SketchDeck CMO David Mack: Giving Feedback; How To Be Honest Without Being Hurtful

Always ask how your team are feeling, get them comfortable being totally honest by making sure they feel safe, and always push people to take breaks and days off. It’s easy to feel busy and pressure people to work more, but if people burnout and quit you’ll lose a lot more productivity than from them taking a few half-days off here and there.

As a part of our series about “How To Give Honest Feedback without Being Hurtful”, I had the pleasure of interviewing David Mack, CMO of SketchDeck.

a part of our series about “How To Give Honest Feedback without Being Hurtful”, I had the pleasure of interviewing David Mack, CMO of SketchDeck.

Cambridge and Oxford educated Computer Scientist-Mathematician, David Mack (former Barclays Capital & Datoral) combines a strong technical background with an eye for design and marketing. He is currently CMO & Head of Content at his startup, SketchDeck.

Thank you so much for joining us! Our readers would love to get to know you a bit better. Can you tell us a bit about your backstory and how you got started?

Originally, I was working in Barclays Investment bank, but the work environment didn’t fit me and I had the hunger to create something of my own. Me and a friend from college started exploring ideas, and over a year iterated and failed on many things, eventually exploring the kernel that would be SketchDeck (A slide building application for the iPad). We got accepted into YC, and then in the first weeks pivoted to almost complete restart. We relaunched our fast slide redesign service, and slowly started to grow a snowball of demand!

What do you think makes your company stand out?

The quality of our work. We’ve spent six years finding a great design team and honing our process, and it’s a real pleasure seeing the beautiful and efficient designs we deliver each day, in a timely manner. Knowing that we’ve helped many companies scale their marketing efforts and reach their goals feels great.

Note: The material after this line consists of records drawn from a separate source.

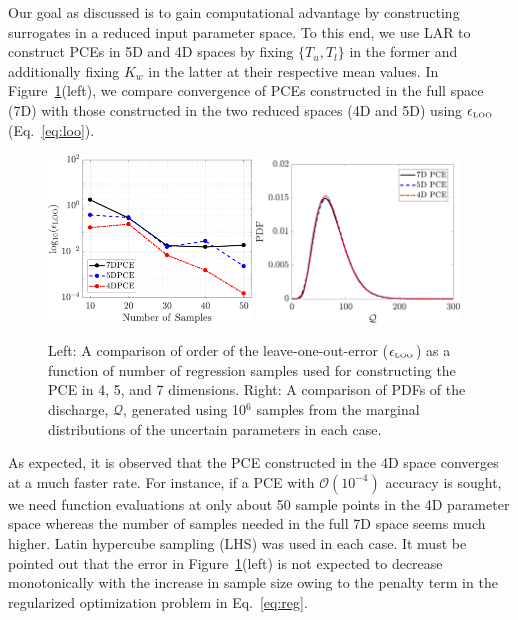 Our goal as discussed is to gain computational advantage by constructing
surrogates in a reduced input parameter space. To this end, we use LAR to 
construct PCEs
in 5D and 4D spaces by fixing $\{T_u,T_l\}$ in the former and additionally
fixing $K_w$ in the latter at their respective mean values. In
Figure~\ref{fig:conv_bore}(left), we compare convergence of PCEs constructed in the
full space (7D) with those constructed in the two reduced spaces (4D and 5D)
using $\epsilon_{\mbox{\tiny{LOO}}}$ (Eq.~\ref{eq:loo}). 

\begin{figure}[htbp]
 \begin{center}
  \includegraphics[width=0.48\textwidth]{./Figures/err_samples_borehole}
  \includegraphics[width=0.48\textwidth]{./Figures/pdf_comp_borehole}
\caption{Left: A comparison of order of the leave-one-out-error 
($\epsilon_{\mbox{\tiny{LOO}}}$) as a function of number of regression samples
used for constructing the PCE in 4, 5, and 7 dimensions. Right: A comparison of
PDFs of the discharge, $\mathcal{Q}$, generated using 10$^{6}$ samples from
the marginal distributions of the uncertain parameters in each case.} 
\label{fig:conv_bore}
\end{center}
\end{figure}

As expected, it is observed that the PCE constructed in the 4D space converges
at a much faster rate. For instance, if a PCE with $\mathcal{O}(10^{-4})$
accuracy is sought, we need function evaluations at only about 50 sample points
in the 4D parameter space whereas the number of samples needed in the full 7D
space seems much higher. Latin hypercube sampling (LHS) was used in
each case. It must be pointed out that the error in Figure~\ref{fig:conv_bore}(left)
is not expected to decrease monotonically with the increase in sample size
owing to the penalty term in the regularized optimization problem in Eq.~\ref{eq:reg}. 


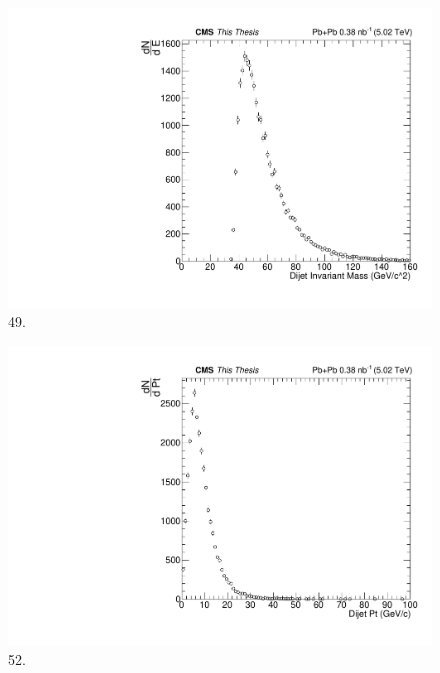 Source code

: \begin{figure}[h!]
\begin{centering}
\includegraphics[width=5in]{Chapter6/importfigs/49_thesis.pdf}
\par\end{centering}
\caption{49. \label{fig:49}}
\end{figure}

\begin{figure}[h!]
\begin{centering}
\includegraphics[width=5in]{Chapter6/importfigs/52_thesis.pdf}
\par\end{centering}
\caption{52. \label{fig:52}}
\end{figure}

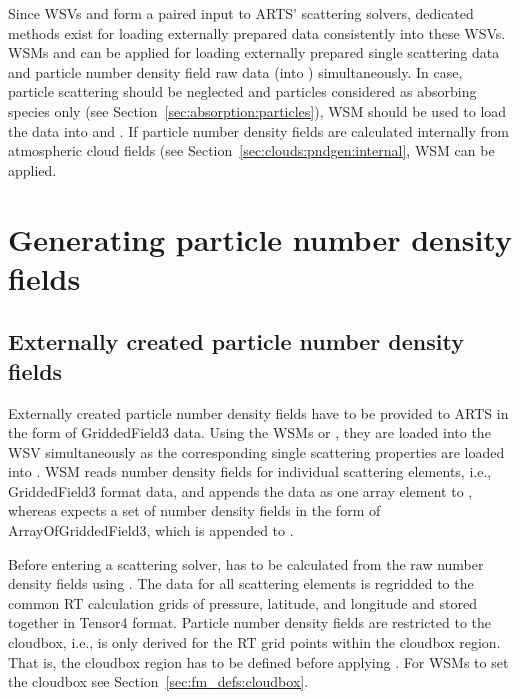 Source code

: Since WSVs  and  form a paired
input to ARTS' scattering solvers, dedicated methods exist for loading
externally prepared data consistently into these WSVs. WSMs
 and  can
be applied for loading externally prepared single scattering data and particle
number density field raw data (into ) simultaneously.
In case, particle scattering should be neglected and particles considered as
absorbing species only (see Section~\ref{sec:absorption:particles}), WSM
 should be used to load the data into
 and . If particle number
density fields are calculated internally from atmospheric cloud fields (see
Section~\ref{sec:clouds:pndgen:internal}, WSM
 can be applied.


\section{Generating particle number density fields}
\label{sec:clouds:pndgen}

\subsection{Externally created particle number density fields}
\label{sec:clouds:pndgen:external}
Externally created particle number density fields have to be provided to ARTS in
the form of GriddedField3 data. Using the WSMs
 or ,
they are loaded into the WSV  simultaneously as the
corresponding single scattering properties are loaded into
. WSM  reads number
density fields for individual scattering elements, i.e., GriddedField3 format
data, and appends the data as one array element to ,
whereas  expects a set of number density
fields in the form of ArrayOfGriddedField3, which is appended to
.

Before entering a scattering solver,  has to be calculated
from the raw number density fields using
. The data for all scattering
elements is regridded to the common RT calculation grids of pressure, latitude, and
longitude and stored together in Tensor4 format. Particle number density fields
are restricted to the cloudbox, i.e.,  is only derived
for the RT grid points within the cloudbox region. That is, the cloudbox region
has to be defined before applying
. For WSMs to set the cloudbox see
Section~\ref{sec:fm_defs:cloudbox}.

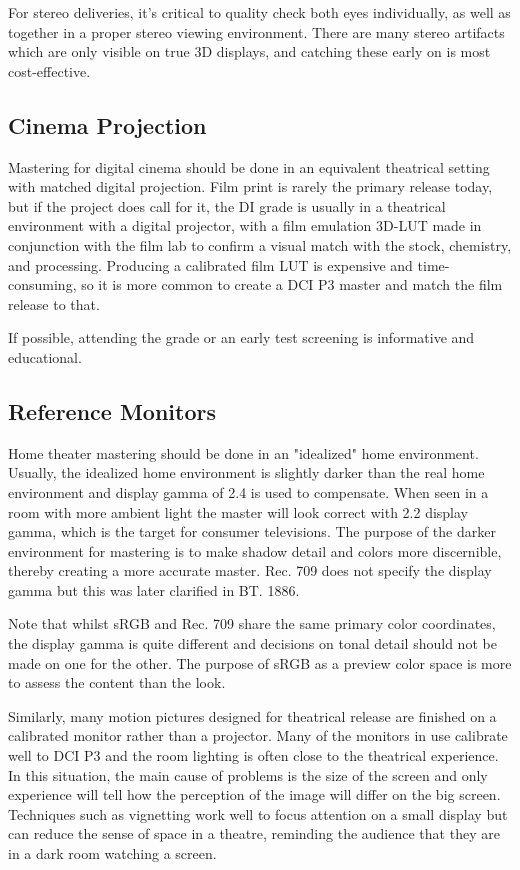 For stereo deliveries, it's critical to quality check both eyes individually, as well as together in a proper stereo viewing environment. There are many stereo artifacts which are only visible on true 3D displays, and catching these early on is most cost-effective.

\subsection{Cinema Projection}%
\label{subsec:cinema-projection}

Mastering for digital cinema should be done in an equivalent theatrical setting with matched digital projection. Film print is rarely the primary release today, but if the project does call for it, the DI grade is usually in a theatrical environment with a digital projector, with a film emulation 3D-LUT made in conjunction with the film lab to confirm a visual match with the stock, chemistry, and processing. Producing a calibrated film LUT is expensive and time-consuming, so it is more common to create a DCI P3 master and match the film release to that.

If possible, attending the grade or an early test screening is informative and educational.

\subsection{Reference Monitors}%
\label{subsec:reference-monitors}

Home theater mastering should be done in an "idealized" home environment. Usually, the idealized home environment is slightly darker than the real home environment and display gamma of 2.4 is used to compensate. When seen in a room with more ambient light the master will look correct with 2.2 display gamma, which is the target for consumer televisions. The purpose of the darker environment for mastering is to make shadow detail and colors more discernible, thereby creating a more accurate master. Rec. 709 does not specify the display gamma but this was later clarified in BT. 1886.

Note that whilst sRGB and Rec. 709 share the same primary color coordinates, the display gamma is quite different and decisions on tonal detail should not be made on one for the other. The purpose of sRGB as a preview color space is more to assess the content than the look.

Similarly, many motion pictures designed for theatrical release are finished on a calibrated monitor rather than a projector. Many of the monitors in use calibrate well to DCI P3 and the room lighting is often close to the theatrical experience. In this situation, the main cause of problems is the size of the screen and only experience will tell how the perception of the image will differ on the big screen. Techniques such as vignetting work well to focus attention on a small display but can reduce the sense of space in a theatre, reminding the audience that they are in a dark room watching a screen.

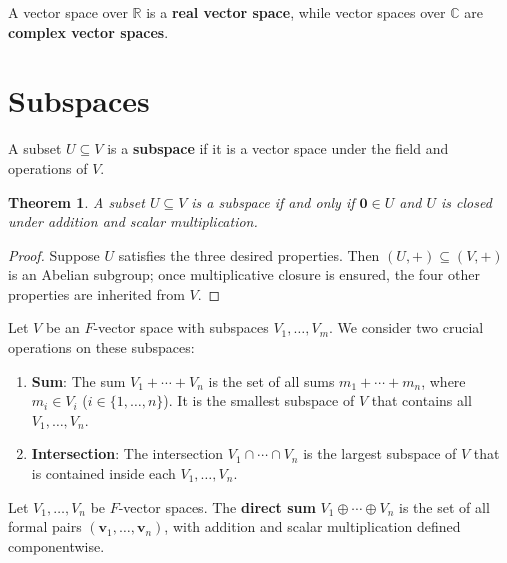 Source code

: \documentclass[11pt]{article}
\newtheorem{theorem}{Theorem}
\renewcommand{\vec}[1]{\mathbf{#1}}
\begin{document}
A vector space over $\mathbb{R}$ is a \textbf{real vector space}, while vector spaces over $\mathbb{C}$ are \textbf{complex vector spaces}.


\section{Subspaces}

A subset $U \subseteq V$ is a \textbf{subspace} if it is a vector space under the field and operations of $V$.

\begin{adjustwidth}{0.5cm}{}
  \begin{theorem}
    A subset $U \subseteq V$ is a subspace if and only if $\vec{0} \in U$ and $U$ is closed under addition and scalar multiplication.
  \end{theorem}
  \begin{proof}
    Suppose $U$ satisfies the three desired properties. Then $(U, +) \subseteq (V, +)$ is an Abelian subgroup; once multiplicative closure is ensured, the four other properties are inherited from $V$.
  \end{proof}
\end{adjustwidth}

Let $V$ be an $F$-vector space with subspaces $V_{1}, \ldots, V_{m}$. We consider two crucial operations on these subspaces: 

\begin{enumerate}
	\item \textbf{Sum}: The sum $V_{1} + \cdots + V_{n}$ is the set of all sums $m_{1} + \cdots + m_{n}$, where $m_{i} \in V_{i}$ ($i \in \{ 1, \ldots, n \}$). It is the smallest subspace of $V$ that contains all $V_{1}, \ldots, V_{n}$.
	\item \textbf{Intersection}: The intersection $V_{1} \cap \cdots \cap V_{n}$ is the largest subspace of $V$ that is contained inside each $V_{1}, \ldots, V_{n}$.
\end{enumerate}

Let $V_{1}, \ldots, V_{n}$ be $F$-vector spaces. The \textbf{direct sum} $V_{1} \oplus \cdots \oplus V_{n}$ is the set of all formal pairs $(\vec{v}_{1}, \ldots, \vec{v}_{n})$, with addition and scalar multiplication defined componentwise.
\end{document}
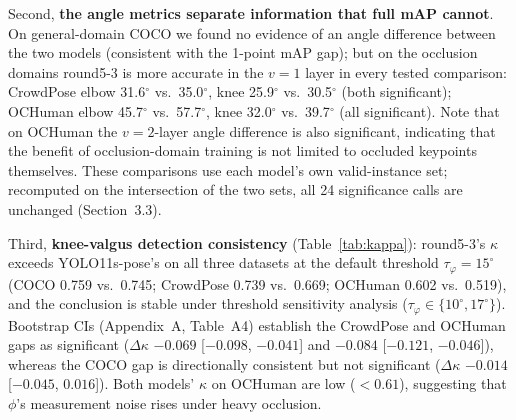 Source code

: \documentclass[10pt,conference]{IEEEtran}
\begin{document}
Second, \textbf{the angle metrics separate information that full mAP cannot}. On general-domain COCO we found no evidence of an angle difference between the two models (consistent with the 1-point mAP gap); but on the occlusion domains round5-3 is more accurate in the $v{=}1$ layer in every tested comparison: CrowdPose elbow 31.6$^{\circ}$ vs.\ 35.0$^{\circ}$, knee 25.9$^{\circ}$ vs.\ 30.5$^{\circ}$ (both significant); OCHuman elbow 45.7$^{\circ}$ vs.\ 57.7$^{\circ}$, knee 32.0$^{\circ}$ vs.\ 39.7$^{\circ}$ (all significant). Note that on OCHuman the $v{=}2$-layer angle difference is also significant, indicating that the benefit of occlusion-domain training is not limited to occluded keypoints themselves. These comparisons use each model's own valid-instance set; recomputed on the intersection of the two sets, all 24 significance calls are unchanged (Section~3.3).

Third, \textbf{knee-valgus detection consistency} (Table~\ref{tab:kappa}): round5-3's $\kappa$ exceeds YOLO11s-pose's on all three datasets at the default threshold $\tau_\varphi{=}15^{\circ}$ (COCO 0.759 vs.\ 0.745; CrowdPose 0.739 vs.\ 0.669; OCHuman 0.602 vs.\ 0.519), and the conclusion is stable under threshold sensitivity analysis ($\tau_\varphi\in\{10^{\circ},17^{\circ}\}$). Bootstrap CIs (Appendix~A, Table~A4) establish the CrowdPose and OCHuman gaps as significant ($\Delta\kappa$ $-0.069$ [$-0.098$, $-0.041$] and $-0.084$ [$-0.121$, $-0.046$]), whereas the COCO gap is directionally consistent but not significant ($\Delta\kappa$ $-0.014$ [$-0.045$, $0.016$]). Both models' $\kappa$ on OCHuman are low ($<0.61$), suggesting that $\phi$'s measurement noise rises under heavy occlusion.

\begin{table}[t]
\centering
\caption{Knee-valgus detection consistency (binarized $\phi$ vs.\ GT). Bold $=$ higher value (round5-3); bootstrap CIs for $\kappa$ and for the model difference are in Appendix~A.}
\label{tab:kappa}
\renewcommand{\arraystretch}{1.15}
\end{table}
\end{document}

Can you share the most interesting story that happened to you since you started your career?

Three days after we landed in California and started the Y-Combinator program, jet-lagged and feeling like strangers in a foreign country, Kevin Hale convinced us to shut down our app and start completely fresh. After much consternation, we agreed to his plan and started the seed that would become SketchDeck today.

Can you share a story about the funniest mistake you made when you were first starting? Can you tell us what lesson you learned from that?

When we launched, we vastly underpriced our service. Because we were still recently out of college, we had no idea how much businesses pay for things. We charged about $30 for work that businesses would pay $1,300 for–work that we delivered all by ourselves by not sleeping!

The lesson: A quick google of your competition can quickly teach you a lot, and move you forward a few weeks or months!

What advice would you give to other CEOs and business leaders to help their employees to thrive and avoid burnout?

Always ask how your team are feeling, get them comfortable being totally honest by making sure they feel safe, and always push people to take breaks and days off. It’s easy to feel busy and pressure people to work more, but if people burnout and quit you’ll lose a lot more productivity than from them taking a few half-days off here and there.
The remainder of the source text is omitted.